O governador afastado invocou a politização da operação, segundo ele comandada pela subprocuradora-geral da República, Lindora Araújo, que teria relação de amizade com o senador Flávio Bolsonaro. Este, não por acaso, foi o principal apoio a Witzel na eleição, enquanto fazia campanha vitoriosa para o Senado. Hoje são desafetos. A proximidade entre Jair Bolsonaro e Augusto Aras é evidente em recorrentes decisões e atitudes do Procurador Geral da República. Bolsonaro introduziu Aras na PGR pela porta dos fundos. Na porta da frente apresentavam-se três candidatos eleitos para a lista tríplice, que não é obrigatória, mas é muito recomendável. Atua na fronteira entre a PGR e a Advocacia Geral da União, favorecendo Bolsonaro, em busca da nomeação para ministro do STF em uma das duas vagas que se abrirão em breve. Witzel já havia atribuído a primeira ordem de busca e apreensão contra ele ao uso por Bolsonaro da Polícia Federal para persegui-lo. Jair Bolsonaro já acusou Witzel, várias vezes, de perseguir seus filhos usando a Polícia Civil e o MP estadual. Ambos podem ter razão, o que só agrava o triste quadro da política no Rio e em Brasília.

A situação de Witzel parece terminal. O ministro Alexandre de Morais derrubou decisão do presidente do STF, Dias Toffoli, que havia sustado o processo de impeachment do governador. A razão da interrupção foi a formação irregular da comissão que recomendou o impedimento ao plenário da Assembleia Legislativa. Deste modo, o processo será retomado e até as pedras do calçadão em frente ao Palácio Tiradentes já ouviram que se formou maioria contra o governador. Tudo se complica porque o vice-governador, Cláudio Castro (PSC), e o presidente da Assembleia Legislativa do Rio, André Ceciliano (PT), estão sob investigação. Caso governador e seu vice sejam afastados, caberá ao presidente da ALERJ assumir o governo interinamente e convocar eleições em 90 dias. Na sua falta, assumiria esta atribuição o presidente do Tribunal de Justiça do estado, desembargador Claudio de Mello Tavares.

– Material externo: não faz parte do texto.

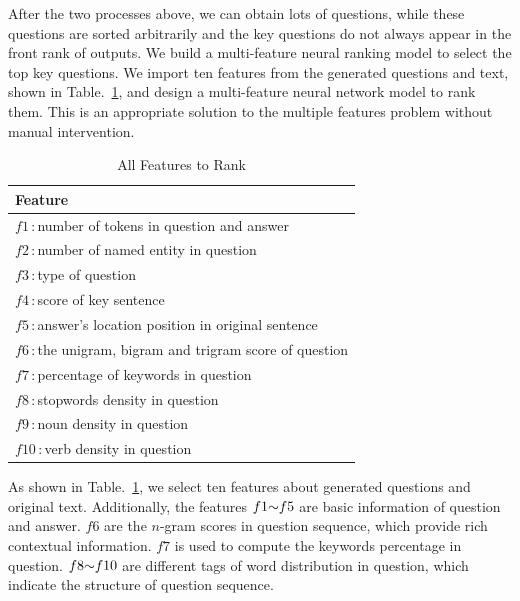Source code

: \documentclass[runningheads,UTF8,article]{comsis2}
\begin{document}
	After the two processes above, we can obtain lots of questions, while these questions are sorted arbitrarily and the key questions do not always appear in the front rank of outputs. We build a multi-feature neural ranking model to select the top key questions. We import ten features from the generated questions and text, shown in Table.~\ref{features}, and design a multi-feature neural network model to rank them. This is an appropriate solution to the multiple features problem without manual intervention. 
	\begin{table}[!th]
		\centering
		\caption{All Features to Rank}
		\label{features}
		\setlength\tabcolsep{0.5em}
		\begin{tabular}{|p{200pt}|}
			\hline
			\textbf{Feature} \\
			\hline
			$ f1 $\,:\,number of tokens in question and answer\\ 
			$ f2 $\,:\,number of named entity in question \\   
			$ f3 $\,:\,type of question \\ 
			$ f4 $\,:\,score of key sentence  \\ 
			$ f5 $\,:\,answer's location position in original sentence  \\ 
			$ f6 $\,:\,the unigram, bigram and trigram score of question\\     			
			$ f7 $\,:\,percentage of keywords in question \\
			$ f8 $\,:\,stopwords density in question\\	
			$ f9 $\,:\,noun density in question\\
			$ f10 $\,:\,verb density in question \\
			\hline 
		\end{tabular}	
	\end{table}
	
	
	
	
	
	As shown in Table.~\ref{features}, we select ten features about generated questions and original text.
	Additionally, the features $f1
	\scriptsize{\sim}f5$ are basic information of question and answer. $f6$ are the $n$-gram scores in question sequence, which provide rich contextual information. $f7$ is used to compute the keywords percentage in question. $ f8 \scriptsize{\sim}f10$ are different tags of word distribution in question, which indicate the structure of question sequence.
	
\end{document}
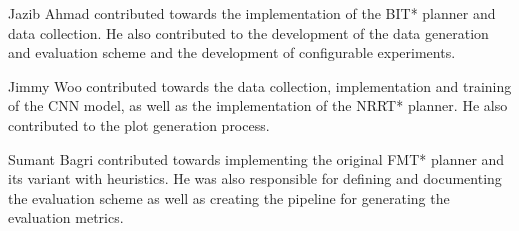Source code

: \documentclass{article}
\begin{document}
    Jazib Ahmad contributed towards the implementation of the BIT* planner and data collection. He also contributed to the development of the data generation and evaluation scheme and the development of configurable experiments.

    Jimmy Woo contributed towards the data collection, implementation and training of the CNN model, as well as the implementation of the NRRT* planner. He also contributed to the plot generation process.

    Sumant Bagri contributed towards implementing the original FMT* planner and its variant with heuristics. He was also responsible for defining and documenting the evaluation scheme as well as creating the pipeline for generating the evaluation metrics. 

\clearpage
\end{document}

Witzel e Bolsonaro foram eleitos como antagonistas da velha política. Mas, ambos têm ligações com o que há de mais velho. Um dos elos que mantêm em comum com figuras do lodaçal fluminense é o pastor Everaldo, padrinho político de Witzel, como presidente do PSC, que fez o batismo de Bolsonaro, como pastor e, como político e evangélico, o ajudou em seu projeto presidencial. Os dois, presidente e governador, fundaram suas trajetórias nas lamas históricas do Rio, hoje uma das principais fontes dos males que afligem a política brasileira.

Enquanto elege figuras controversas local e nacionalmente, o Rio é palco da guerra permanente entre quadrilhas que controlam suas comunidades mais carentes. Não raro, os bandos se enfrentam também com milícias saídas das costelas das polícias do estado. A polícia mata sob o comando do governador, mas suas vítimas principais são as testemunhas inocentes do desgoverno e jovens negros, seus alvos preferenciais. Os bandidos também matam mais inocentes moradores, que vivem o desassossego interminável da expectativa do próximo tiroteio e suas vítimas.